We are furnishing this document to you to provide some basic facts about purchasing securities
on margin, and to alert you to the risks involved with trading securities in a margin account.
Before trading stocks in a margin account, you should carefully review the margin agreement
provided by your broker. Consult your broker regarding any questions or concerns you may
have with your margin accounts.
When you purchase securities, you may pay for the securities in full or you may borrow part of
the purchase price from your brokerage firm. If you choose to borrow funds from your firm, you
will open a margin account with the firm. The securities purchased are the firm's collateral for
the loan to you. If the securities in your account decline in value, so does the value of the
collateral supporting your loan, and as a result, the firm can take action, such as issue a margin
call and/or sell securities in your account, in order to maintain the required equity in the account.

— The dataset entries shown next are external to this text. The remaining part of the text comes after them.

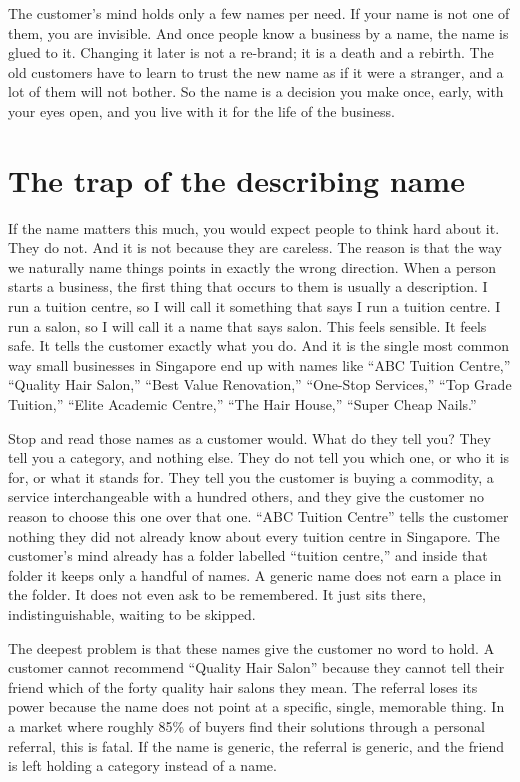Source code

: \documentclass[10pt,twoside,openany]{memoir}
\newcommand{\needspacehead}{\needspace{4\baselineskip}}
\let\oldsection\section
\renewcommand{\section}{\needspacehead\oldsection}
\begin{document}
{The customer's mind holds only a few names per need. If your name is not
one of them, you are invisible. And once people know a business by a
name, the name is glued to it. Changing it later is not a re-brand; it
is a death and a rebirth. The old customers have to learn to trust the
new name as if it were a stranger, and a lot of them will not bother. So
the name is a decision you make once, early, with your eyes open, and
you live with it for the life of the business.

\section{The trap of the describing
name}\label{the-trap-of-the-describing-name}

If the name matters this much, you would expect people to think hard
about it. They do not. And it is not because they are careless. The
reason is that the way we naturally name things points in exactly the
wrong direction. When a person starts a business, the first thing that
occurs to them is usually a description. I run a tuition centre, so I
will call it something that says I run a tuition centre. I run a salon,
so I will call it a name that says salon. This feels sensible. It feels
safe. It tells the customer exactly what you do. And it is the single
most common way small businesses in Singapore end up with names like
``ABC Tuition Centre,'' ``Quality Hair Salon,'' ``Best Value
Renovation,'' ``One-Stop Services,'' ``Top Grade Tuition,'' ``Elite
Academic Centre,'' ``The Hair House,'' ``Super Cheap Nails.''

Stop and read those names as a customer would. What do they tell you?
They tell you a category, and nothing else. They do not tell you which
one, or who it is for, or what it stands for. They tell you the customer
is buying a commodity, a service interchangeable with a hundred others,
and they give the customer no reason to choose this one over that one.
``ABC Tuition Centre'' tells the customer nothing they did not already
know about every tuition centre in Singapore. The customer's mind
already has a folder labelled ``tuition centre,'' and inside that folder
it keeps only a handful of names. A generic name does not earn a place
in the folder. It does not even ask to be remembered. It just sits
there, indistinguishable, waiting to be skipped.

The deepest problem is that these names give the customer no word to
hold. A customer cannot recommend ``Quality Hair Salon'' because they
cannot tell their friend which of the forty quality hair salons they
mean. The referral loses its power because the name does not point at a
specific, single, memorable thing. In a market where roughly 85\% of
buyers find their solutions through a personal referral, this is fatal.
If the name is generic, the referral is generic, and the friend is left
holding a category instead of a name.

}
\end{document}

It is important that you fully understand the risks involved in trading securities on margin. These
risks include the following:
* You can lose more funds than you deposit in the margin account.

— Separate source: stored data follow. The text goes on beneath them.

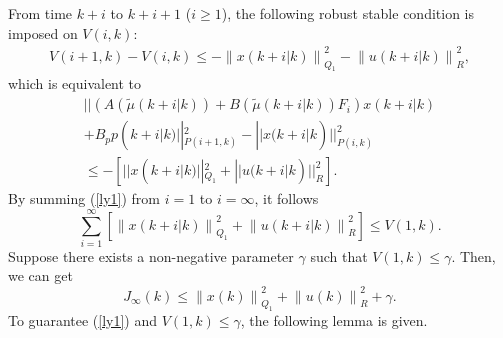 \documentclass{singlecol-new}
\theoremstyle{TH}{
\newtheorem{lemma}{Lemma}
\newtheorem{theorem}[lemma]{Theorem}
\newtheorem{corrolary}[lemma]{Corrolary}
\newtheorem{conjecture}[lemma]{Conjecture}
\newtheorem{proposition}[lemma]{Proposition}
\newtheorem{claim}[lemma]{Claim}
\newtheorem{stheorem}[lemma]{Wrong Theorem}
\newtheorem{algorithm}{Algorithm}
}
\theoremstyle{THrm}{
\newtheorem{definition}{Definition}[section]
\newtheorem{question}{Question}[section]
\newtheorem{remark}{Remark}
\newtheorem{scheme}{Scheme}
}
\theoremstyle{THhit}{
\newtheorem{case}{Case}[section]
}
\begin{document}
From time $k + i$ to $k + i + 1$ ($i \ge 1$), the following robust
stable condition is imposed on $V(i,k)$:
\begin{eqnarray*}
V(i + 1,k) - V(i,k) \leq  - {\left\| {x(k + i|k)} \right\|_{Q_1 }^2
- \left\| {u(k + i|k)} \right\|_R^2 } ,
\end{eqnarray*}
which is equivalent to
\begin{eqnarray}\label{ly1}
|| (A(\tilde \mu (k + i|k)) + B(\tilde \mu (k + i|k))F_i )x(k + i|k)
 \nonumber
\\+B_p p(k + i|k) ||_{P(i + 1,k)}^2 - || x(k + i|k)
||_{P(i,k)}^2 \nonumber\\\leq  - [ || x(k + i|k)||_{Q_1 }^2 +||u(k +
i|k) ||_R^2 ].
\end{eqnarray}
By summing (\ref{ly1}) from $i = 1$ to $i = \infty $, it follows
\begin{equation}
\sum\limits_{i = 1}^\infty  {\left[ {\left\| {x(k + i|k)}
\right\|_{Q_1 }^2  + \left\| {u(k + i|k)} \right\|_R^2 } \right]}
\leq  V(1,k).
\end{equation}
Suppose there exists a non-negative parameter $\gamma$ such that
$V(1,k)\leq \gamma$. Then, we can get
\begin{equation}\label{sum1}
J_\infty  (k)    \leq  \left\| {x(k)} \right\|_{Q_1 }^2  + \left\|
{u(k)} \right\|_R^2  + \gamma.
\end{equation}
To guarantee (\ref{ly1}) and $V(1,k)\leq \gamma$, the following
lemma is given.
\end{document}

A decline in the value of securities that are purchased on margin may require you to provide additional
funds to the firm that has made the loan to avoid the forced sale of those securities or
other securities in your account.
* The firm can force the sale of securities in your account.
If the equity in your account falls below the maintenance margin requirements under the law, or the firm's
higher "house" requirements, the firm can sell the securities in your account to cover the
margin deficiency. You also will be responsible for any shortfall in the account after such
a sale.
* The firm can sell your securities without contacting you.
Some investors mistakenly believe that a firm must contact them for a margin call to be valid, and that the firm
cannot liquidate securities in their accounts to meet the call unless the firm has
contacted them first. This is not the case. Most firms will attempt to notify their
customers of margin calls, but they are not required to do so. However, even if a firm
has contacted a customer and provided a specific date by which the customer can meet
a margin call, the firm can still take necessary steps to protect its financial interest,
including immediately selling the securities without notice to the customer.
* You are not entitled to choose which security in your margin account is liquidated
or sold to meet a margin call.
Because the securities are collateral for the margin loan,
the firm has the right to decide which security to sell in order to protect its interests.
* The firm can increase its "house" maintenance margin requirement at any time
and is not required to provide you advance written notice.
These changes in firm policy often take effect immediately and may result in the issuance of a maintenance
margin call. Your failure to satisfy the call may cause the member to liquidate or sell
securities in your account.
* You are not entitled to an extension of time on a margin call.
While an extension oftime to meet margin requirements may be available to customers under certain
conditions, a customer does not have a right to the extension.